» **Aim of the task**: From the records below, transcribe only the lines running from the one with "## Wat verwachten we van je?" through the one with "Als je iets". Keep both of those end lines.

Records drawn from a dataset
****************

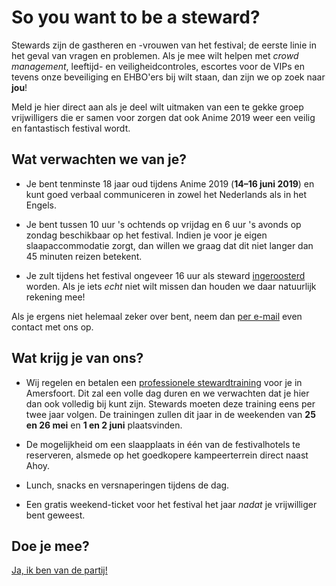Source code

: # So you want to be a steward?

Stewards zijn de gastheren en -vrouwen van het festival; de eerste linie in het geval van vragen en
problemen. Als je mee wilt helpen met _crowd management_, leeftijd- en veiligheidcontroles, escortes
voor de VIPs en tevens onze beveiliging en EHBO'ers bij wilt staan, dan zijn we op zoek naar **jou**!

Meld je hier direct aan als je deel wilt uitmaken van een te gekke groep vrijwilligers die er samen
voor zorgen dat ook Anime 2019 weer een veilig en fantastisch festival wordt.

## Wat verwachten we van je?

  * Je bent tenminste 18 jaar oud tijdens Anime 2019 (**14–16 juni 2019**) en kunt goed verbaal
    communiceren in zowel het Nederlands als in het Engels.

  * Je bent tussen 10 uur 's ochtends op vrijdag en 6 uur 's avonds op zondag beschikbaar op het
    festival. Indien je voor je eigen slaapaccommodatie zorgt, dan willen we graag dat dit niet
    langer dan 45 minuten reizen betekent.

  * Je zult tijdens het festival ongeveer 16 uur als steward [ingeroosterd](rooster.html) worden.
    Als je iets _echt_ niet wilt missen dan houden we daar natuurlijk rekening mee!

Als je ergens niet helemaal zeker over bent, neem dan [per e-mail](mailto:security@animecon.nl) even
contact met ons op.

## Wat krijg je van ons?

  * Wij regelen en betalen een [professionele stewardtraining](training.html) voor je in Amersfoort.
    Dit zal een volle dag duren en we verwachten dat je hier dan ook volledig bij kunt zijn. Stewards
    moeten deze training eens per twee jaar volgen. De trainingen zullen dit jaar in de weekenden
    van **25 en 26 mei** en **1 en 2 juni** plaatsvinden.

  * De mogelijkheid om een slaapplaats in één van de festivalhotels te reserveren, alsmede op het
    goedkopere kampeerterrein direct naast Ahoy.

  * Lunch, snacks en versnaperingen tijdens de dag.

  * Een gratis weekend-ticket voor het festival het jaar _nadat_ je vrijwilliger bent geweest.

## Doe je mee?

[Ja, ik ben van de partij!](registratie.html)

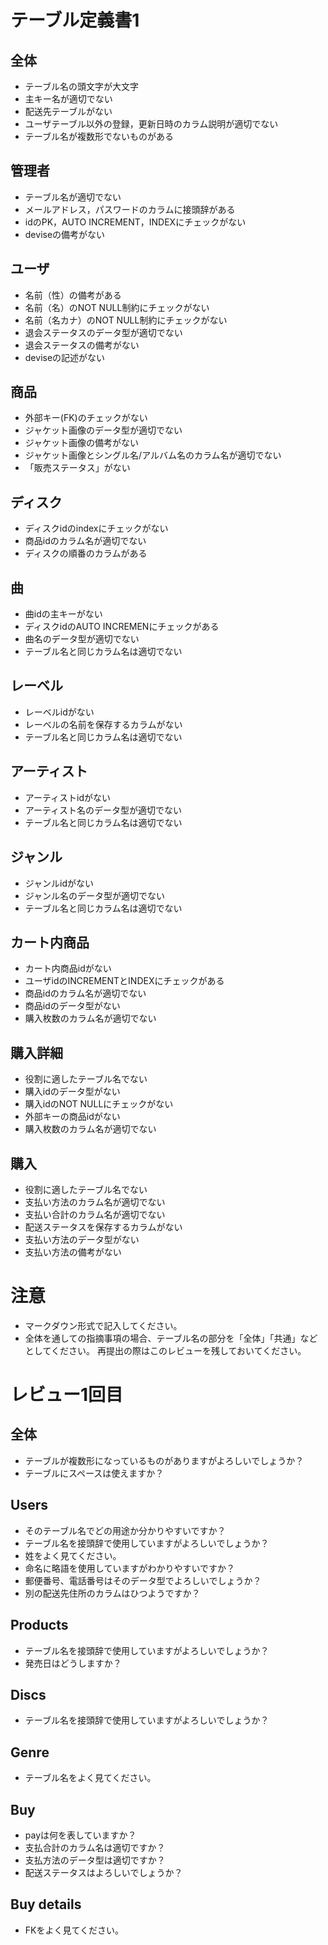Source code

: # テーブル定義書1
## 全体
- テーブル名の頭文字が大文字
- 主キー名が適切でない
- 配送先テーブルがない
- ユーザテーブル以外の登録，更新日時のカラム説明が適切でない
- テーブル名が複数形でないものがある

## 管理者
- テーブル名が適切でない
- メールアドレス，パスワードのカラムに接頭辞がある
- idのPK，AUTO INCREMENT，INDEXにチェックがない
- deviseの備考がない

## ユーザ
- 名前（性）の備考がある
- 名前（名）のNOT NULL制約にチェックがない
- 名前（名カナ）のNOT NULL制約にチェックがない
- 退会ステータスのデータ型が適切でない
- 退会ステータスの備考がない
- deviseの記述がない

## 商品
- 外部キー(FK)のチェックがない
- ジャケット画像のデータ型が適切でない
- ジャケット画像の備考がない
- ジャケット画像とシングル名/アルバム名のカラム名が適切でない
- 「販売ステータス」がない

## ディスク
- ディスクidのindexにチェックがない
- 商品idのカラム名が適切でない
- ディスクの順番のカラムがある

## 曲
- 曲idの主キーがない
- ディスクidのAUTO INCREMENにチェックがある
- 曲名のデータ型が適切でない
- テーブル名と同じカラム名は適切でない

## レーベル
- レーベルidがない
- レーベルの名前を保存するカラムがない
- テーブル名と同じカラム名は適切でない

## アーティスト
- アーティストidがない
- アーティスト名のデータ型が適切でない
- テーブル名と同じカラム名は適切でない

## ジャンル
- ジャンルidがない
- ジャンル名のデータ型が適切でない
- テーブル名と同じカラム名は適切でない

## カート内商品
- カート内商品idがない
- ユーザidのINCREMENTとINDEXにチェックがある
- 商品idのカラム名が適切でない
- 商品idのデータ型がない
- 購入枚数のカラム名が適切でない

## 購入詳細
- 役割に適したテーブル名でない
- 購入idのデータ型がない
- 購入idのNOT NULLにチェックがない
- 外部キーの商品idがない
- 購入枚数のカラム名が適切でない

## 購入
- 役割に適したテーブル名でない
- 支払い方法のカラム名が適切でない
- 支払い合計のカラム名が適切でない
- 配送ステータスを保存するカラムがない
- 支払い方法のデータ型がない
- 支払い方法の備考がない


# 注意
* マークダウン形式で記入してください。
* 全体を通しての指摘事項の場合、テーブル名の部分を「全体」「共通」などとしてください。
再提出の際はこのレビューを残しておいてください。


# レビュー1回目

## 全体
- テーブルが複数形になっているものがありますがよろしいでしょうか？
- テーブルにスペースは使えますか？

## Users
- そのテーブル名でどの用途か分かりやすいですか？
- テーブル名を接頭辞で使用していますがよろしいでしょうか？
- 姓をよく見てください。
- 命名に略語を使用していますがわかりやすいですか？
- 郵便番号、電話番号はそのデータ型でよろしいでしょうか？
- 別の配送先住所のカラムはひつようですか？

## Products
- テーブル名を接頭辞で使用していますがよろしいでしょうか？
- 発売日はどうしますか？

## Discs
- テーブル名を接頭辞で使用していますがよろしいでしょうか？

## Genre
- テーブル名をよく見てください。

## Buy
- payは何を表していますか？
- 支払合計のカラム名は適切ですか？
- 支払方法のデータ型は適切ですか？
- 配送ステータスはよろしいでしょうか？

## Buy details
- FKをよく見てください。
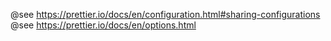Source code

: @see https://prettier.io/docs/en/configuration.html#sharing-configurations
@see https://prettier.io/docs/en/options.html
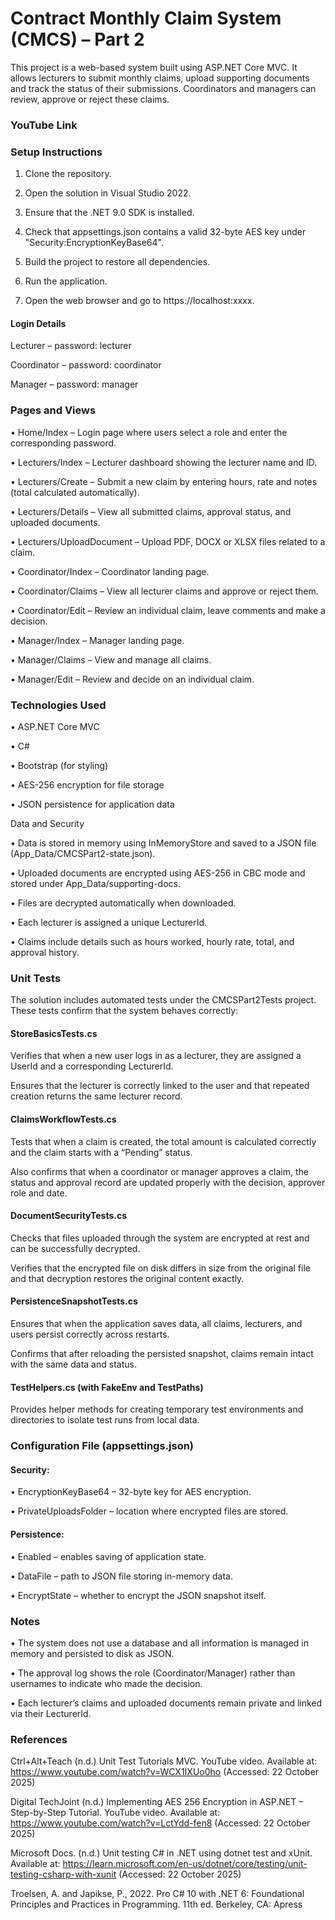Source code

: # Contract Monthly Claim System (CMCS) – Part 2



This project is a web-based system built using ASP.NET Core MVC. It allows lecturers to submit monthly claims, upload supporting documents and track the status of their submissions. Coordinators and managers can review, approve or reject these claims.



### YouTube Link



### Setup Instructions



1. Clone the repository.
   
2. Open the solution in Visual Studio 2022.
   
3. Ensure that the .NET 9.0 SDK is installed.
   
4. Check that appsettings.json contains a valid 32-byte AES key under "Security:EncryptionKeyBase64".
   
5. Build the project to restore all dependencies.
   
6. Run the application.
   
7. Open the web browser and go to https://localhost:xxxx.



#### Login Details

Lecturer – password: lecturer

Coordinator – password: coordinator

Manager – password: manager



### Pages and Views

• Home/Index – Login page where users select a role and enter the corresponding password.

• Lecturers/Index – Lecturer dashboard showing the lecturer name and ID.

• Lecturers/Create – Submit a new claim by entering hours, rate and notes (total calculated automatically).

• Lecturers/Details – View all submitted claims, approval status, and uploaded documents.

• Lecturers/UploadDocument – Upload PDF, DOCX or XLSX files related to a claim.

• Coordinator/Index – Coordinator landing page.

• Coordinator/Claims – View all lecturer claims and approve or reject them.

• Coordinator/Edit – Review an individual claim, leave comments and make a decision.

• Manager/Index – Manager landing page.

• Manager/Claims – View and manage all claims.

• Manager/Edit – Review and decide on an individual claim.



### Technologies Used

• ASP.NET Core MVC

• C#

• Bootstrap (for styling)

• AES-256 encryption for file storage

• JSON persistence for application data



Data and Security

• Data is stored in memory using InMemoryStore and saved to a JSON file (App\_Data/CMCSPart2-state.json).

• Uploaded documents are encrypted using AES-256 in CBC mode and stored under App\_Data/supporting-docs.

• Files are decrypted automatically when downloaded.

• Each lecturer is assigned a unique LecturerId.

• Claims include details such as hours worked, hourly rate, total, and approval history.



### Unit Tests

The solution includes automated tests under the CMCSPart2Tests project. These tests confirm that the system behaves correctly:



#### StoreBasicsTests.cs

Verifies that when a new user logs in as a lecturer, they are assigned a UserId and a corresponding LecturerId.

Ensures that the lecturer is correctly linked to the user and that repeated creation returns the same lecturer record.



#### ClaimsWorkflowTests.cs

Tests that when a claim is created, the total amount is calculated correctly and the claim starts with a “Pending” status.

Also confirms that when a coordinator or manager approves a claim, the status and approval record are updated properly with the decision, approver role and date.



#### DocumentSecurityTests.cs

Checks that files uploaded through the system are encrypted at rest and can be successfully decrypted.

Verifies that the encrypted file on disk differs in size from the original file and that decryption restores the original content exactly.



#### PersistenceSnapshotTests.cs

Ensures that when the application saves data, all claims, lecturers, and users persist correctly across restarts.

Confirms that after reloading the persisted snapshot, claims remain intact with the same data and status.



#### TestHelpers.cs (with FakeEnv and TestPaths)

Provides helper methods for creating temporary test environments and directories to isolate test runs from local data.



### Configuration File (appsettings.json)

#### Security:

• EncryptionKeyBase64 – 32-byte key for AES encryption.

• PrivateUploadsFolder – location where encrypted files are stored.



#### Persistence:

• Enabled – enables saving of application state.

• DataFile – path to JSON file storing in-memory data.

• EncryptState – whether to encrypt the JSON snapshot itself.



### Notes

• The system does not use a database and all information is managed in memory and persisted to disk as JSON.

• The approval log shows the role (Coordinator/Manager) rather than usernames to indicate who made the decision.

• Each lecturer’s claims and uploaded documents remain private and linked via their LecturerId.



### References

Ctrl+Alt+Teach (n.d.) Unit Test Tutorials MVC. YouTube video. Available at: https://www.youtube.com/watch?v=WCX1IXUo0ho (Accessed: 22 October 2025)

Digital TechJoint (n.d.) Implementing AES 256 Encryption in ASP.NET – Step-by-Step Tutorial. YouTube video. Available at: https://www.youtube.com/watch?v=LctYdd-fen8 (Accessed: 22 October 2025)

Microsoft Docs. (n.d.) Unit testing C# in .NET using dotnet test and xUnit. Available at: https://learn.microsoft.com/en-us/dotnet/core/testing/unit-testing-csharp-with-xunit (Accessed: 22 October 2025)

Troelsen, A. and Japikse, P., 2022. Pro C# 10 with .NET 6: Foundational Principles and Practices in Programming. 11th ed. Berkeley, CA: Apress







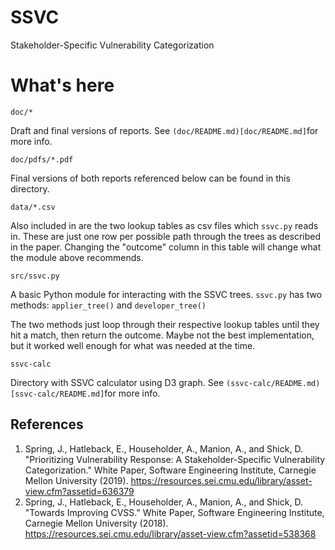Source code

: # SSVC
Stakeholder-Specific Vulnerability Categorization

# What's here

`doc/*`

Draft and final versions of reports. See `(doc/README.md)[doc/README.md]`for
more info.

`doc/pdfs/*.pdf`

Final versions of both reports referenced below can be found in this directory.

`data/*.csv`

Also included in  are the two lookup tables as csv files which `ssvc.py`
reads in. These are just one row per possible path through the trees as
described in the paper. Changing the "outcome" column in this table will
change what the module above recommends.


`src/ssvc.py`

A basic Python module for interacting with the SSVC trees. `ssvc.py` has
two methods: `applier_tree()` and `developer_tree()`

The two methods just loop through their respective lookup tables until
they hit a match, then return the outcome. Maybe not the best implementation,
but it worked well enough for what was needed at the time.

`ssvc-calc`

Directory with SSVC calculator using D3 graph.
See `(ssvc-calc/README.md)[ssvc-calc/README.md]`for more info.

## References

1. Spring, J., Hatleback, E., Householder, A., Manion, A., and Shick, D. "Prioritizing Vulnerability Response: A Stakeholder-Specific Vulnerability Categorization." White Paper, Software Engineering Institute, Carnegie Mellon University (2019). https://resources.sei.cmu.edu/library/asset-view.cfm?assetid=636379
2. Spring, J., Hatleback, E., Householder, A., Manion, A., and Shick, D. "Towards Improving CVSS." White Paper, Software Engineering Institute, Carnegie Mellon University (2018). https://resources.sei.cmu.edu/library/asset-view.cfm?assetid=538368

****************

» **Your response**:
## Wat verwachten we van je?

  * Je bent tenminste 18 jaar oud tijdens Anime 2019 (**14–16 juni 2019**) en kunt goed verbaal
    communiceren in zowel het Nederlands als in het Engels.

  * Je bent tussen 10 uur 's ochtends op vrijdag en 6 uur 's avonds op zondag beschikbaar op het
    festival. Indien je voor je eigen slaapaccommodatie zorgt, dan willen we graag dat dit niet
    langer dan 45 minuten reizen betekent.

  * Je zult tijdens het festival ongeveer 16 uur als steward [ingeroosterd](rooster.html) worden.
    Als je iets _echt_ niet wilt missen dan houden we daar natuurlijk rekening mee!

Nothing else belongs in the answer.